Zwischen den reichen Ländern, die beispiellose Sanktionen gegen Moskau verhängt haben, und den großen aufstrebenden Mächten, die es vermieden haben, Partei zu ergreifen, bestehen tiefe Meinungsverschiedenheiten darüber, wie mit Russland umgegangen werden soll. Viele Führer finden ihre Aufmerksamkeit auch durch politische Unruhen zu Hause abgelenkt.

Gita Gopinath, erste stellvertretende geschäftsführende Direktorin des IWF, sagt: „Alle sind besorgt über die Eintrübung der wirtschaftlichen Aussichten.  Die Dinge könnten noch viel schlimmer werden.
Gita Gopinath, erste stellvertretende geschäftsführende Direktorin des IWF, sagt: „Alle sind besorgt über die Eintrübung der wirtschaftlichen Aussichten. Es könnte noch viel schlimmer kommen.“ © Andrew Caballero Reynolds/AFP/Getty Images

Die USA scheinen in einer permanenten politischen Sackgasse zu sein.
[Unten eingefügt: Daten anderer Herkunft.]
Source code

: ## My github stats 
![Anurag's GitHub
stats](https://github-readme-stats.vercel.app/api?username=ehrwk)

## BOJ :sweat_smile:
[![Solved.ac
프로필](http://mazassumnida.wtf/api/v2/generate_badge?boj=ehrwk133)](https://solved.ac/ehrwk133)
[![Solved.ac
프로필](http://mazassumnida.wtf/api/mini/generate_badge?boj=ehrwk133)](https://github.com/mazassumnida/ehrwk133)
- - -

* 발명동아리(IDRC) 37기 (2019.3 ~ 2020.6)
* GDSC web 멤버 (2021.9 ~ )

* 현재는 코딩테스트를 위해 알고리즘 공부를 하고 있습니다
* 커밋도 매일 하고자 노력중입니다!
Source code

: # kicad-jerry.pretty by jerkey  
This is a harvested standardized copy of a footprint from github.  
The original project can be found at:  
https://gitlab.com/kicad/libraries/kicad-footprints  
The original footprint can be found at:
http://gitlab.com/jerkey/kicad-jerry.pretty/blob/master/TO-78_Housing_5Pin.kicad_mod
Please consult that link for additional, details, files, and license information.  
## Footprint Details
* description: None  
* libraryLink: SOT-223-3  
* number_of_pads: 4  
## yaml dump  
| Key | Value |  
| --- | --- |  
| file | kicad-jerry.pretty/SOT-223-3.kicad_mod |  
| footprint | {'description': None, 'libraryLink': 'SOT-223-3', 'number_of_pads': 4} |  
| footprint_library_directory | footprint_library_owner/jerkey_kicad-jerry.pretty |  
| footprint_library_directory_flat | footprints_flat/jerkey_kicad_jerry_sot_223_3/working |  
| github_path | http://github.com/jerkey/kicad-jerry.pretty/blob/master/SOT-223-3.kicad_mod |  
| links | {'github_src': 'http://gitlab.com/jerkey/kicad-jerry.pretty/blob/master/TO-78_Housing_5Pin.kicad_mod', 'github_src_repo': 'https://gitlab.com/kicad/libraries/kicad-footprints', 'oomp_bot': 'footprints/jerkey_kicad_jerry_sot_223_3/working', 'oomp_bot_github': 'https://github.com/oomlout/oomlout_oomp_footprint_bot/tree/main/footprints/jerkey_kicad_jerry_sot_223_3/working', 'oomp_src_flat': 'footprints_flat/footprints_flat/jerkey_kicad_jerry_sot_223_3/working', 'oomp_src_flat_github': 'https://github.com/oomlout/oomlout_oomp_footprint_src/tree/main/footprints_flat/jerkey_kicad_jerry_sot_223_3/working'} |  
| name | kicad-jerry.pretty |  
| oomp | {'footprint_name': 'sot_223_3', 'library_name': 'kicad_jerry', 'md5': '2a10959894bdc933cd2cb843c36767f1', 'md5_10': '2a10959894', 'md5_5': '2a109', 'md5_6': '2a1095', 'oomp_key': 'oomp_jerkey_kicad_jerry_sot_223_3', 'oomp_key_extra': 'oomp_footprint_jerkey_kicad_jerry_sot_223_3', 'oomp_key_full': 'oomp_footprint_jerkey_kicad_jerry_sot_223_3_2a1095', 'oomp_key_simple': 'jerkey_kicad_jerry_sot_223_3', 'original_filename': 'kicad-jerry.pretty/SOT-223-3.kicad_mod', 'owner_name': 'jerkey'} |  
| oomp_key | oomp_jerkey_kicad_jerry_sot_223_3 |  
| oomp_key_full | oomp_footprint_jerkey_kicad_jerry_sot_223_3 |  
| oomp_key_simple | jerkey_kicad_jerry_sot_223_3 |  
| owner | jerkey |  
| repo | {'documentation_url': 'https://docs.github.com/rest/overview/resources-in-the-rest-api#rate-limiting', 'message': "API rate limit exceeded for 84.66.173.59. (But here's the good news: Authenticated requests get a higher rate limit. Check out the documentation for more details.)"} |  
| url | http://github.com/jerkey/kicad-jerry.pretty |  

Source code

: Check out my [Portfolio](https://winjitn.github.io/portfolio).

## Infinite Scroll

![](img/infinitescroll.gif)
Das Vereinigte Königreich ändert seinen Premierminister, und Italien könnte am Ende dasselbe tun. Obwohl Frankreich seine Wahlen hinter sich hat, haben sie ein Parlament ohne stabile Mehrheit hervorgebracht. Unterdessen hat China alle Hände voll zu tun, um seine Null-Covid-Politik zu handhaben.

„Ich mache mir am meisten Sorgen über Selbstgefälligkeit“, sagt Fordham. „Regierungen können normalerweise höchstens eine Sache gleichzeitig tun. Die führenden Nationen sind derzeit alle sehr nach innen gerichtet. . .[smaller]Hotspots dürfen sich als unglückliches Nebenprodukt der Brandbekämpfung zu Hause und der Krisenmüdigkeit verschlechtern.“

Das bedeutet nicht, dass nichts getan werden kann. Auch die diplomatischen Bemühungen, die Ukraine sicherer für den Export von mehr Getreide zu machen, scheinen Fortschritte zu machen. Der IWF hat die Länder aufgefordert, ihr Engagement in Fremdwährungsschulden weiter zu reduzieren und Exportkontrollen für Lebensmittel zu vermeiden. Der Fonds möchte auch, dass die Steuerhilfe für die Krise der Lebenshaltungskosten die Bedürftigen mit direkten Transfers unterstützt, anstatt die Energiepreise zu subventionieren.

Aber entschlosseneres internationales Handeln könnte sich als schwer erweisen. „Es ist sicher eine schwierige Zeit für den Multilateralismus“, sagt Gopinath vom IWF.